Knives Out

Knives Out ★★★★★

2019 movie viewings, #126. Are you tired of the halfwit superhero drivel that counts as screenwriting anymore in Hollywood? Then buddy, has Rian Johnson got a film for you! That's the good news about his delightfully unexpected follow-up to writing and directing a freaking Star Wars movie (2017's polarizing yet franchise-energizing The Last Jedi), his latest instead being a genre exercise with a #MeToo twist that has much more in common with early career highlights like Brick. For those who don't know, that's the 2005 no-budget indie that first got Johnson a lot of notice in the industry, a pitch-perfect replica of a hardboiled noir tale, only set among Millennial teens at a California high school; and now here, Johnson gives us a pitch-perfect replica of an Agatha Christie whodunit, only this time with the juiciest role going to a young woman of color (Ana de Armas, so memorable a few years ago as Ryan Gosling's hologram girlfriend in Denis Villeneuve's Blade Runner 2049), a fact that would make Christie's 1930s lily-white audience spin in their graves.

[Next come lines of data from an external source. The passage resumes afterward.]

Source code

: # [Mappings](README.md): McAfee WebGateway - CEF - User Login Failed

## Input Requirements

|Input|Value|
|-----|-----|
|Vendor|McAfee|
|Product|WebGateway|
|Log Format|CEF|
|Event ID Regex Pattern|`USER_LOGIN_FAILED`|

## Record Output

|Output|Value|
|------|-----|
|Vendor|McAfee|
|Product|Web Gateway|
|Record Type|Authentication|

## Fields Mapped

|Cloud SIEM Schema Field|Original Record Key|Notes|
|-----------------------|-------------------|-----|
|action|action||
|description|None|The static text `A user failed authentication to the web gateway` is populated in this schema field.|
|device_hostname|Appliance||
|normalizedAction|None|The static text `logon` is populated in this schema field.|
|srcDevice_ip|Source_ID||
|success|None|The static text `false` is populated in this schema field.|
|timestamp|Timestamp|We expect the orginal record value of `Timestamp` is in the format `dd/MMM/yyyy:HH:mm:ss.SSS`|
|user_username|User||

I realize that that's a tiny bit of a spoiler, and I promise not to divulge anything more in this review about the movie's plot; but to be clear, I'm not indicating one way or the other whether de Armas is the hero or the villain, the killer or the one who catches the killer, merely that she's the one with the most lines, an astounding detail for a movie that also stars such Hollywood heavyweights as Daniel Craig, Jamie Lee Curtis, Michael Shannon, Don Johnson, Christopher Plummer, Chris Evans, Toni Collette, and even more. This was extremely smart of Johnson to do, because frankly we don't actually need an exact replica of an Agatha Christie thriller in 2019, even if it is written with all the wit, darkness, and surprises that made that author the First Lady of Mystery a hundred years ago. What Johnson proves here is that this kind of story can still work exactly as well in an age of "diversity quotas" at the major studios, that making movies more inclusive doesn't have to mean diminishing them in quality, even when you take on genres that historically have represented white people at the absolute whitest they get.

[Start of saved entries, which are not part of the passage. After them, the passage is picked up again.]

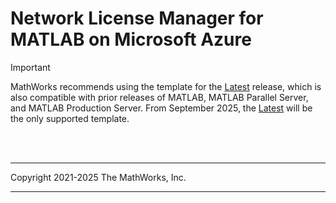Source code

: # Network License Manager for MATLAB on Microsoft Azure


> [!IMPORTANT]  
> MathWorks recommends using the template for the [Latest](../v1/latest/README.md) release, which is also compatible with prior releases of MATLAB, MATLAB Parallel Server, and MATLAB Production Server. From September 2025, the [Latest](../v1/latest/README.md) will be the only supported template.

</br></br>

----

Copyright 2021-2025 The MathWorks, Inc.

----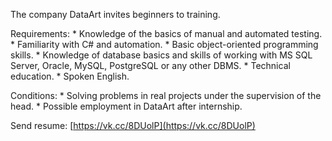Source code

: The company DataArt invites beginners to training.

Requirements: \* Knowledge of the basics of manual and automated testing. \* Familiarity with C# and automation. \* Basic object-oriented programming skills. \* Knowledge of database basics and skills of working with MS SQL Server, Oracle, MySQL, PostgreSQL or any other DBMS. \* Technical education. \* Spoken English.

Conditions: \* Solving problems in real projects under the supervision of the head. \* Possible employment in DataArt after internship.

Send resume: [https://vk.cc/8DUolP](https://vk.cc/8DUolP)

Now add the fact that I would pay a thousand dollars to have Daniel Craig show up at my next dinner party and talk in his New Orleans accent the whole evening, a shockingly droll performance that is simply begging for an entire Benoit Blanc crime franchise to be built just around him; the usual exquisite attention to detail that Johnson brings to all his productions (oh my God, that house); and a whole cornucopia of lovingly clever references to the tropes of this genre (including one of the more original executions of the Chekhov's Gun Principle I've ever seen); and you've got yourself a strong and memorable winner here, destined to dominate this holiday season's box office as delighted audience members start telling their friends, who tell their friends, who tell their friends. Do yourself a favor and avoid all mentions of plot until then; because like Murder on the Orient Express or Death on the Nile, the less you know about what's going to happen, the more you're going to love this. And love it you will, a film that practically begs to be admired for how intelligent it is, and how slickly it's pulled off.